-- Information shown follows --
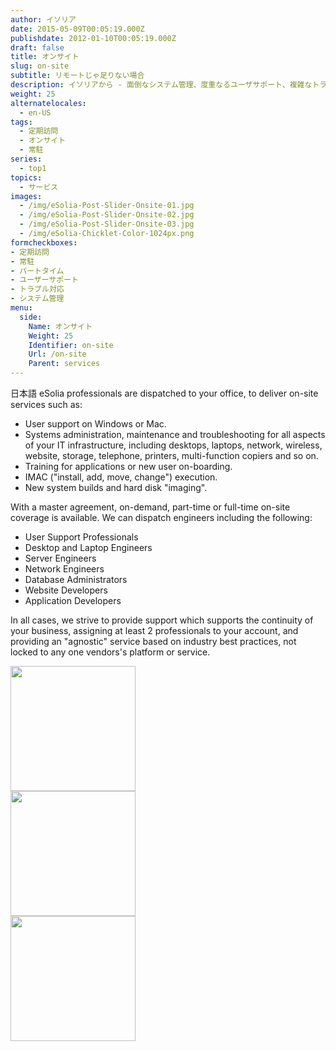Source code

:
 ```yaml
---
author: イソリア
date: 2015-05-09T00:05:19.000Z
publishdate: 2012-01-10T00:05:19.000Z
draft: false
title: オンサイト
slug: on-site
subtitle: リモートじゃ足りない場合
description: イソリアから - 面倒なシステム管理、度重なるユーザサポート、複雑なトラブルシュートは経験豊富なエンジニアがオンサイトにて
weight: 25
alternatelocales:
  - en-US
tags:
  - 定期訪問
  - オンサイト
  - 常駐
series:
  - top1
topics:
  - サービス
images:
  - /img/eSolia-Post-Slider-Onsite-01.jpg
  - /img/eSolia-Post-Slider-Onsite-02.jpg
  - /img/eSolia-Post-Slider-Onsite-03.jpg
  - /img/eSolia-Chicklet-Color-1024px.png
formcheckboxes:
- 定期訪問
- 常駐
- パートタイム
- ユーザーサポート
- トラブル対応
- システム管理
menu:
  side:
    Name: オンサイト
    Weight: 25
    Identifier: on-site
    Url: /on-site
    Parent: services
---
```


日本語 eSolia professionals are dispatched to your office, to deliver on-site services such as:

* User support on Windows or Mac.
* Systems administration, maintenance and troubleshooting for all aspects of your IT infrastructure, including desktops, laptops, network, wireless, website, storage, telephone, printers, multi-function copiers and so on.
* Training for applications or new user on-boarding.
* IMAC ("install, add, move, change") execution.
* New system builds and hard disk "imaging".

With a master agreement, on-demand, part-time or full-time on-site coverage is available. We can dispatch engineers including the following:

* User Support Professionals
* Desktop and Laptop Engineers
* Server Engineers
* Network Engineers
* Database Administrators
* Website Developers
* Application Developers

In all cases, we strive to provide support which supports the continuity of your business, assigning at least 2 professionals to your account, and providing an "agnostic" service based on industry best practices, not locked to any one vendors's platform or service.

<div class="row">
  <div class="col s12 m6 l3"><img class="materialboxed" data-caption="System maintenance - by eSolia Inc." width="200" src="/img/eSolia-Post-Slider-Onsite-01.jpg"></div>
  <div class="col s12 m6 l3"><img class="materialboxed" data-caption="Servers and network - by eSolia Inc." width="200" src="/img/eSolia-Post-Slider-Onsite-02.jpg"></div>
  <div class="col s12 m6 l3"><img class="materialboxed" data-caption="Skilled engineers - by eSolia Inc." width="200" src="/img/eSolia-Post-Slider-Onsite-03.jpg"></div>
</div>
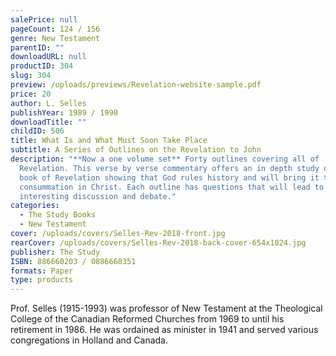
 ```yaml
---
salePrice: null
pageCount: 124 / 156
genre: New Testament
parentID: ""
downloadURL: null
productID: 304
slug: 304
preview: /uploads/previews/Revelation-website-sample.pdf
price: 20
author: L. Selles
publishYear: 1989 / 1990
downloadTitle: ""
childID: 506
title: What Is and What Must Soon Take Place
subtitle: A Series of Outlines on the Revelation to John
description: "**Now a one volume set** Forty outlines covering all of
  Revelation. This verse by verse commentary offers an in depth study of the
  book of Revelation showing that God rules history and will bring it to its
  consummation in Christ. Each outline has questions that will lead to
  interesting discussion and debate."
categories:
  - The Study Books
  - New Testament
cover: /uploads/covers/Selles-Rev-2018-front.jpg
rearCover: /uploads/covers/Selles-Rev-2018-back-cover-654x1024.jpg
publisher: The Study
ISBN: 886660203 / 0886660351
formats: Paper
type: products
---
```

Prof. Selles (1915-1993) was professor of New Testament at the Theological College of the Canadian Reformed Churches from 1969 to until his retirement in 1986. He was ordained as minister in 1941 and served various congregations in Holland and Canada.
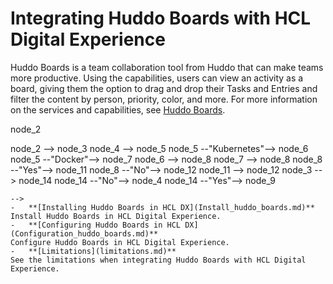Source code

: # Integrating Huddo Boards with HCL Digital Experience

Huddo Boards is a team collaboration tool from Huddo that can make teams more productive.  Using the capabilities, users can view an activity as a board, giving them the option to drag and drop their Tasks and Entries and filter the content by person, priority, color, and more. For more information on the services and capabilities, see [Huddo Boards](https://www.huddo.com/boards).
<!--
```mermaid

flowchart TB
  node_1(["Start"])
  node_2["Check prerequisites"]
  node_3["Obtain license key"]
  node_4["Set up WebSphere OAuth"]
  node_5[/"What kind of environment are you using?"/]
  node_6["Deploy in Kubernetes"]
  node_7["Deploy in Docker"]
  node_8[/"Is Huddo Boards hosted on a different domain from HCL DX?"/]
  node_9["Use Huddo Boards API"]
  node_11["Set up SSO"]
  node_12["Install Huddo Boards portlet"]
  node_14[/"Do you want to use API?"/]
  node_1 --> node_2
  node_2 --> node_3
  node_4 --> node_5
  node_5 --"Kubernetes"--> node_6
  node_5 --"Docker"--> node_7
  node_6 --> node_8
  node_7 --> node_8
  node_8 --"Yes"--> node_11
  node_8 --"No"--> node_12
  node_11 --> node_12
  node_3 --> node_14
  node_14 --"No"--> node_4
  node_14 --"Yes"--> node_9
  

```
-->
-   **[Installing Huddo Boards in HCL DX](Install_huddo_boards.md)**  
Install Huddo Boards in HCL Digital Experience.
-   **[Configuring Huddo Boards in HCL DX](Configuration_huddo_boards.md)**  
Configure Huddo Boards in HCL Digital Experience.
-   **[Limitations](limitations.md)**  
See the limitations when integrating Huddo Boards with HCL Digital Experience.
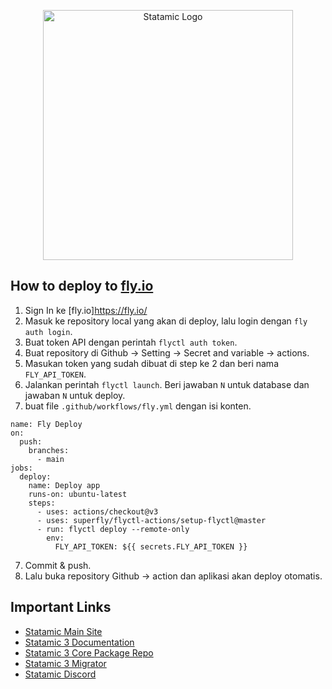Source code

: <p align="center"><img src="https://statamic.com/assets/branding/Statamic-Logo+Wordmark-Rad.svg" width="400" alt="Statamic Logo" /></p>

## How to deploy to [fly.io](https://fly.io/)

1. Sign In ke [fly.io]https://fly.io/
2. Masuk ke repository local yang akan di deploy, lalu login dengan `fly auth login`.
3. Buat token API dengan perintah `flyctl auth token`.
4. Buat repository di Github -> Setting -> Secret and variable -> actions.
5. Masukan token yang sudah dibuat di step ke 2 dan beri nama `FLY_API_TOKEN`.
6. Jalankan perintah `flyctl launch`. Beri jawaban `N` untuk database dan jawaban `N` untuk deploy.
7. buat file `.github/workflows/fly.yml` dengan isi konten.

```
name: Fly Deploy
on:
  push:
    branches:
      - main
jobs:
  deploy:
    name: Deploy app
    runs-on: ubuntu-latest
    steps:
      - uses: actions/checkout@v3
      - uses: superfly/flyctl-actions/setup-flyctl@master
      - run: flyctl deploy --remote-only
        env:
          FLY_API_TOKEN: ${{ secrets.FLY_API_TOKEN }}

```

7. Commit & push.
8. Lalu buka repository Github -> action dan aplikasi akan deploy otomatis.

## Important Links

- [Statamic Main Site](https://statamic.com)
- [Statamic 3 Documentation][docs]
- [Statamic 3 Core Package Repo][cms-repo]
- [Statamic 3 Migrator](https://github.com/statamic/migrator)
- [Statamic Discord][discord]

[docs]: https://statamic.dev/
[discord]: https://statamic.com/discord
[contribution]: https://github.com/statamic/cms/blob/master/CONTRIBUTING.md
[cms-repo]: https://github.com/statamic/cms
-- Information shown concluded --
▶ _What is being asked_: Each line of the data that holds the word "docs" should be copied.

▶ _Result below_:
- [Statamic 3 Documentation][docs]
[docs]: https://statamic.dev/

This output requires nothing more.